Di Maio è la persona giusta per quel passaggio?

È naturale. Che sia o meno il capo politico, è lui il frontman all’interno del governo. E sa che quel passaggio è un’assicurazione sulla vita per la maggioranza.

Lusetti, non è che torna il Nazareno?

Lo escludo, Berlusconi sta solo dando un colpo al cerchio e uno alla botte. Non ha alcun interesse a mandare in frantumi il centrodestra. Né il governo dovrebbe legare il suo destino al voto favorevole di qualche senatore.

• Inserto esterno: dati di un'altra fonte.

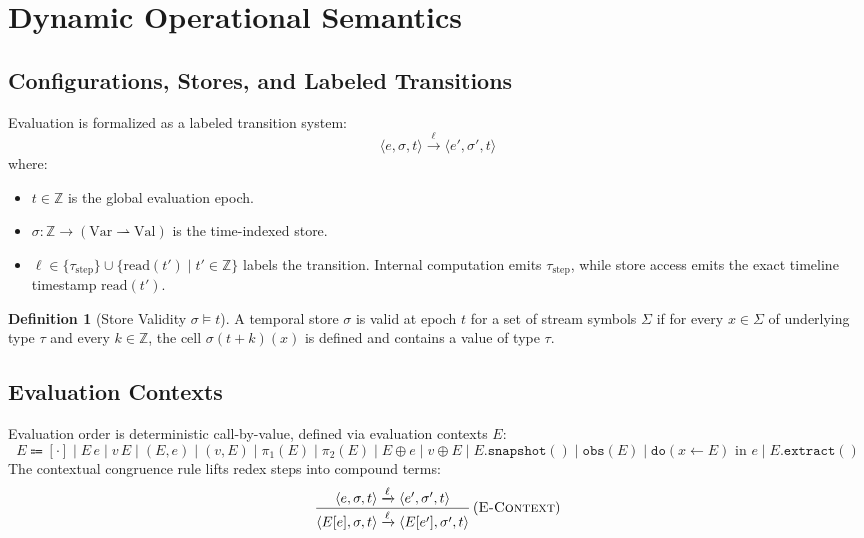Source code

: \documentclass[11pt,a4paper]{article}
\theoremstyle{definition}
\newtheorem{definition}{Definition}[section]
\theoremstyle{plain}
\newcommand{\ty}[1]{\texttt{#1}}
\newcommand{\step}[1]{\xrightarrow{#1}}
\begin{document}
\section{Dynamic Operational Semantics}

\subsection{Configurations, Stores, and Labeled Transitions}

Evaluation is formalized as a labeled transition system:
\[
\langle e, \sigma, t \rangle \step{\ell} \langle e', \sigma', t \rangle
\]
where:
\begin{itemize}[itemsep=1pt]
  \item $t \in \mathbb{Z}$ is the global evaluation epoch.
  \item $\sigma : \mathbb{Z} \to (\text{Var} \rightharpoonup \text{Val})$ is the time-indexed store.
  \item $\ell \in \{\tau_{\text{step}}\} \cup \{\text{read}(t') \mid t' \in \mathbb{Z}\}$ labels the transition. Internal computation emits $\tau_{\text{step}}$, while store access emits the exact timeline timestamp $\text{read}(t')$.
\end{itemize}

\begin{definition}[Store Validity $\sigma \models t$]
A temporal store $\sigma$ is valid at epoch $t$ for a set of stream symbols $\Sigma$ if for every $x \in \Sigma$ of underlying type $\tau$ and every $k \in \mathbb{Z}$, the cell $\sigma(t+k)(x)$ is defined and contains a value of type $\tau$.
\end{definition}

\subsection{Evaluation Contexts}

Evaluation order is deterministic call-by-value, defined via evaluation contexts $E$:
\[
E \Coloneqq [\cdot] \mid E\, e \mid v\, E \mid (E, e) \mid (v, E) \mid \pi_1(E) \mid \pi_2(E) \mid E \oplus e \mid v \oplus E \mid E.\ty{snapshot}() \mid \ty{obs}(E) \mid \ty{do}(x \gets E) \text{ in } e \mid E.\ty{extract}()
\]
The contextual congruence rule lifts redex steps into compound terms:
\begin{equation}
\frac{\langle e, \sigma, t \rangle \step{\ell} \langle e', \sigma', t \rangle}{\langle E[e], \sigma, t \rangle \step{\ell} \langle E[e'], \sigma', t \rangle} \, (\textsc{E-Context})
\end{equation}
\end{document}
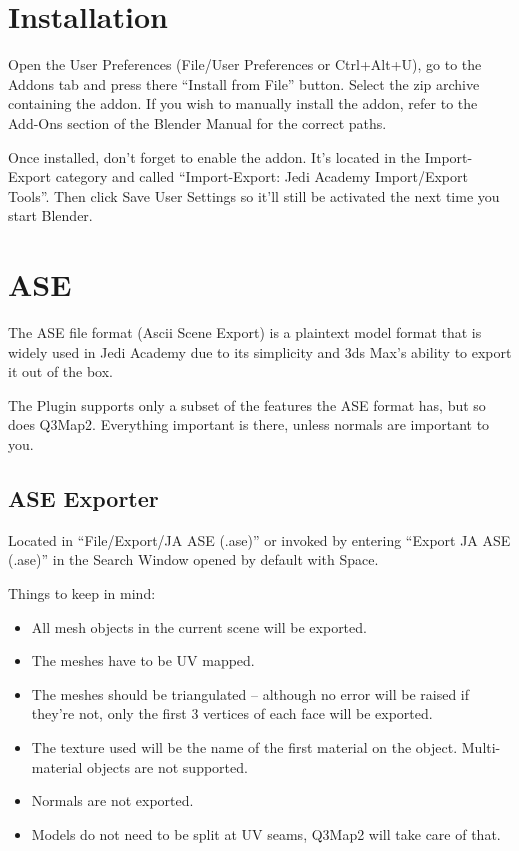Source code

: \documentclass[a4paper,10pt]{article}
\begin{document}
 \section{Installation}
 
 Open the User Preferences (File/User Preferences or Ctrl+Alt+U), go to the Addons tab and press there
 ``Install from File'' button. Select the zip archive containing the addon. If you wish to manually install the
 addon, refer to the Add-Ons section of the Blender Manual for the correct paths.
 
 Once installed, don't forget to enable the addon. It's located in the Import-Export category and called
 ``Import-Export: Jedi Academy Import/Export Tools''. Then click Save User Settings so it'll still be activated
 the next time you start Blender.
 
 \section{ASE}
 
 The ASE file format (Ascii Scene Export) is a plaintext model format that is widely used in Jedi Academy due
 to its simplicity and 3ds Max's ability to export it out of the box.
 
 The Plugin supports only a subset of the features the ASE format has, but so does Q3Map2. Everything important
 is there, unless normals are important to you.
 
 \subsection{ASE Exporter}
 
 Located in ``File/Export/JA ASE (.ase)'' or invoked by entering ``Export JA ASE (.ase)'' in the Search Window
 opened by default with Space.
 
 Things to keep in mind:
 \begin{itemize}
  \item All mesh objects in the current scene will be exported.
  \item The meshes have to be UV mapped.
  \item The meshes should be triangulated -- although no error will be raised if they're not, only the first
  3 vertices of each face will be exported.
  \item The texture used will be the name of the first material on the object. Multi-material objects are not
  supported.
  \item Normals are not exported.
  \item Models do not need to be split at UV seams, Q3Map2 will take care of that.
 \end{itemize}
 
\end{document}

Non è con toppe e incollature che rilancia la coesione della maggioranza.

Il Colle resta a guardare, in silenzio. È normale?

Cos’altro potrebbe fare? Il Colle è per definizione un osservatorio privilegiato, vede un orizzonte ampio, che oggi non c’è. Fa sapere, con discrezione, che un altro governo ora non esiste, che in caso di rottura le elezioni anticipate sono possibili, anzi probabili. Una volta cambiava il capo del governo e la maggioranza restava al suo posto. Non è più così, sono un tutt’uno.

La congiuntura Biden rafforza il Pd o Conte?

Formalmente il presidente degli Stati Uniti ha rapporti con il primo ministro. Nei fatti, sappiamo che il Pd ha una antica consuetudine con i democratici americani e soprattutto con Obama, di cui Biden è stato vice. Perfino con Trump il Pentagono e il Dipartimento di Stato hanno individuato in due ministri dem, Enzo Amendola e Lorenzo Guerini, due interlocutori privilegiati. C’è da scommettere che l’intesa continuerà.